Previous Projects

These are our lab's projects that are not actively recruiting participants. Scroll to read what projects we have done in the past.

IMG_7694.jpg
Animals_175_h.jpg

01

Cognitive and Emotional Responses in Children and Adolescents Project

In this study we’re recording event-related brain potentials (ERPs) in children and adolescents 7-17 years of age to examine typically developing cognitive and emotional processing. The findings from this study will guide our future work in investigating how these brain responses may change after pediatric concussion. As shown in the picture to the left, we record EEG while children/adolescents view pictures that vary in emotional valence (i.e., negative, neutral, positive).

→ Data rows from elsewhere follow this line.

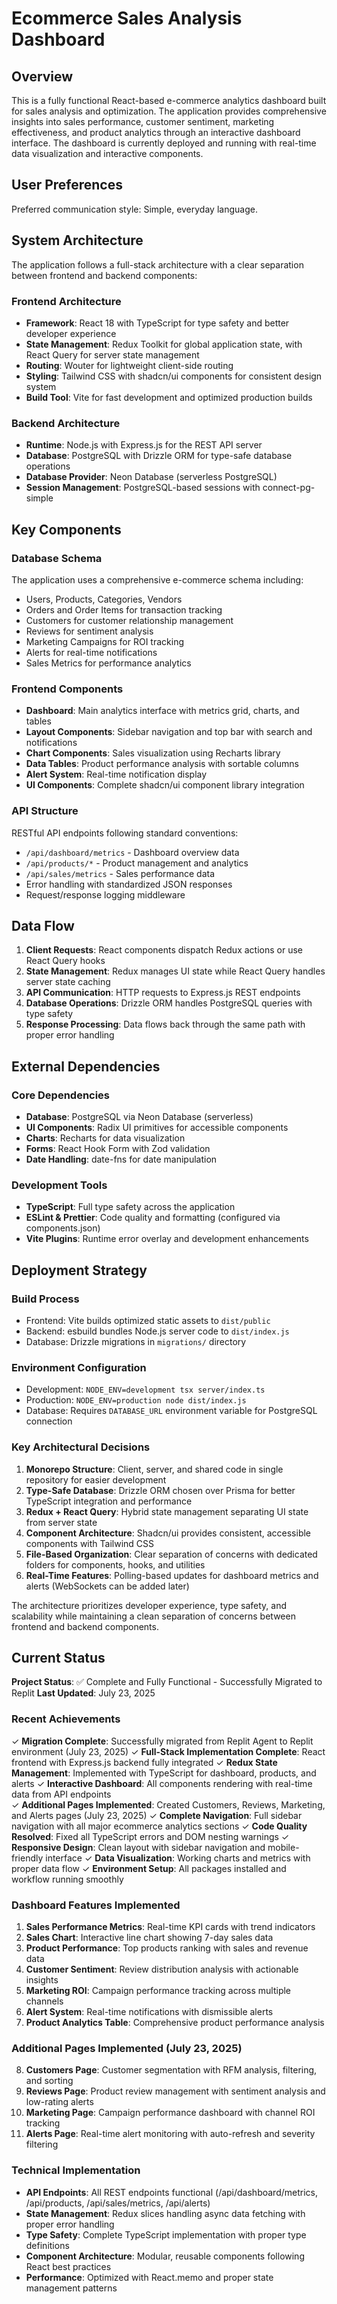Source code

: # Ecommerce Sales Analysis Dashboard

## Overview

This is a fully functional React-based e-commerce analytics dashboard built for sales analysis and optimization. The application provides comprehensive insights into sales performance, customer sentiment, marketing effectiveness, and product analytics through an interactive dashboard interface. The dashboard is currently deployed and running with real-time data visualization and interactive components.

## User Preferences

Preferred communication style: Simple, everyday language.

## System Architecture

The application follows a full-stack architecture with a clear separation between frontend and backend components:

### Frontend Architecture
- **Framework**: React 18 with TypeScript for type safety and better developer experience
- **State Management**: Redux Toolkit for global application state, with React Query for server state management
- **Routing**: Wouter for lightweight client-side routing
- **Styling**: Tailwind CSS with shadcn/ui components for consistent design system
- **Build Tool**: Vite for fast development and optimized production builds

### Backend Architecture
- **Runtime**: Node.js with Express.js for the REST API server
- **Database**: PostgreSQL with Drizzle ORM for type-safe database operations
- **Database Provider**: Neon Database (serverless PostgreSQL)
- **Session Management**: PostgreSQL-based sessions with connect-pg-simple

## Key Components

### Database Schema
The application uses a comprehensive e-commerce schema including:
- Users, Products, Categories, Vendors
- Orders and Order Items for transaction tracking
- Customers for customer relationship management
- Reviews for sentiment analysis
- Marketing Campaigns for ROI tracking
- Alerts for real-time notifications
- Sales Metrics for performance analytics

### Frontend Components
- **Dashboard**: Main analytics interface with metrics grid, charts, and tables
- **Layout Components**: Sidebar navigation and top bar with search and notifications
- **Chart Components**: Sales visualization using Recharts library
- **Data Tables**: Product performance analysis with sortable columns
- **Alert System**: Real-time notification display
- **UI Components**: Complete shadcn/ui component library integration

### API Structure
RESTful API endpoints following standard conventions:
- `/api/dashboard/metrics` - Dashboard overview data
- `/api/products/*` - Product management and analytics
- `/api/sales/metrics` - Sales performance data
- Error handling with standardized JSON responses
- Request/response logging middleware

## Data Flow

1. **Client Requests**: React components dispatch Redux actions or use React Query hooks
2. **State Management**: Redux manages UI state while React Query handles server state caching
3. **API Communication**: HTTP requests to Express.js REST endpoints
4. **Database Operations**: Drizzle ORM handles PostgreSQL queries with type safety
5. **Response Processing**: Data flows back through the same path with proper error handling

## External Dependencies

### Core Dependencies
- **Database**: PostgreSQL via Neon Database (serverless)
- **UI Components**: Radix UI primitives for accessible components
- **Charts**: Recharts for data visualization
- **Forms**: React Hook Form with Zod validation
- **Date Handling**: date-fns for date manipulation

### Development Tools
- **TypeScript**: Full type safety across the application
- **ESLint & Prettier**: Code quality and formatting (configured via components.json)
- **Vite Plugins**: Runtime error overlay and development enhancements

## Deployment Strategy

### Build Process
- Frontend: Vite builds optimized static assets to `dist/public`
- Backend: esbuild bundles Node.js server code to `dist/index.js`
- Database: Drizzle migrations in `migrations/` directory

### Environment Configuration
- Development: `NODE_ENV=development tsx server/index.ts`
- Production: `NODE_ENV=production node dist/index.js`
- Database: Requires `DATABASE_URL` environment variable for PostgreSQL connection

### Key Architectural Decisions

1. **Monorepo Structure**: Client, server, and shared code in single repository for easier development
2. **Type-Safe Database**: Drizzle ORM chosen over Prisma for better TypeScript integration and performance
3. **Redux + React Query**: Hybrid state management separating UI state from server state
4. **Component Architecture**: Shadcn/ui provides consistent, accessible components with Tailwind CSS
5. **File-Based Organization**: Clear separation of concerns with dedicated folders for components, hooks, and utilities
6. **Real-Time Features**: Polling-based updates for dashboard metrics and alerts (WebSockets can be added later)

The architecture prioritizes developer experience, type safety, and scalability while maintaining a clean separation of concerns between frontend and backend components.

## Current Status

**Project Status**: ✅ Complete and Fully Functional - Successfully Migrated to Replit
**Last Updated**: July 23, 2025

### Recent Achievements

✓ **Migration Complete**: Successfully migrated from Replit Agent to Replit environment (July 23, 2025)
✓ **Full-Stack Implementation Complete**: React frontend with Express.js backend fully integrated
✓ **Redux State Management**: Implemented with TypeScript for dashboard, products, and alerts
✓ **Interactive Dashboard**: All components rendering with real-time data from API endpoints  
✓ **Additional Pages Implemented**: Created Customers, Reviews, Marketing, and Alerts pages (July 23, 2025)
✓ **Complete Navigation**: Full sidebar navigation with all major ecommerce analytics sections
✓ **Code Quality Resolved**: Fixed all TypeScript errors and DOM nesting warnings
✓ **Responsive Design**: Clean layout with sidebar navigation and mobile-friendly interface
✓ **Data Visualization**: Working charts and metrics with proper data flow
✓ **Environment Setup**: All packages installed and workflow running smoothly

### Dashboard Features Implemented

1. **Sales Performance Metrics**: Real-time KPI cards with trend indicators
2. **Sales Chart**: Interactive line chart showing 7-day sales data  
3. **Product Performance**: Top products ranking with sales and revenue data
4. **Customer Sentiment**: Review distribution analysis with actionable insights
5. **Marketing ROI**: Campaign performance tracking across multiple channels
6. **Alert System**: Real-time notifications with dismissible alerts
7. **Product Analytics Table**: Comprehensive product performance analysis

### Additional Pages Implemented (July 23, 2025)

8. **Customers Page**: Customer segmentation with RFM analysis, filtering, and sorting
9. **Reviews Page**: Product review management with sentiment analysis and low-rating alerts
10. **Marketing Page**: Campaign performance dashboard with channel ROI tracking
11. **Alerts Page**: Real-time alert monitoring with auto-refresh and severity filtering

### Technical Implementation

- **API Endpoints**: All REST endpoints functional (/api/dashboard/metrics, /api/products, /api/sales/metrics, /api/alerts)
- **State Management**: Redux slices handling async data fetching with proper error handling
- **Type Safety**: Complete TypeScript implementation with proper type definitions
- **Component Architecture**: Modular, reusable components following React best practices
- **Performance**: Optimized with React.memo and proper state management patterns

Before we could study the LPP brain response, we first

normed a set of images on emotional valence and arousal

children/adolescents and were also “parent-approved.” The images we selected are from the Nencki Affective Picture System (NAPS), which is a set of standardized, realistic images (e.g., animals; see left image ), that elicit emotional responses (Marchewka et al., 2013). These images had never been normed in children/adolescents. In an online study, parents determined which pictures were appropriate for their children to view. Then the children rated each picture on emotional valence (e.g., negative,neutral, positive) using the Self-Assessment Manikin (SAM; Bradley & Lang, 1994; see image to the left). Through this study, we normed standardized a set of 60 images: 30 which elicited positive emotions in children/adolescents and 30 which were neutral (Ledwidge et al., unpublished). 

 

Previous literature has shown that mild traumatic brain injuries (mTBIs) may affect ERP markers of emotional-cognition in adults (Ma ̈ki-Marttunen et al., 2015). However, this has yet to be demonstrated in pediatric mTBI/concussion. In our study, we seek to establish that our set of parent-approved pictures replicates previous literature which showed that children’s brains elicit the LPP to emotional stimuli (Cuthbert et al., 2000; Hajcak and Olvet, 2008; Hajcak & Dennis, 2009). Our future work aims to use the LPP as a marker to study cognitive-emotional changes after concussion in children/adolescents.

Picture1.png

02

Contextual Ambiguity Project

Our understanding of the meaning being portrayed within a conversation or discourse changes to each instance of a new semantic item. However, when the topic of a conversation is ambiguous, we must actively search for and identify the meaning/purpose that interlocultors or narrators are attempting to portray. This ambiguity extends beyond single words but rather encompasses the broader discourse context. We are using ERPs to study how the brain resolves this contextual ambiguity. Furthermore, is this process distinct from that which involves the change/update of an existing context?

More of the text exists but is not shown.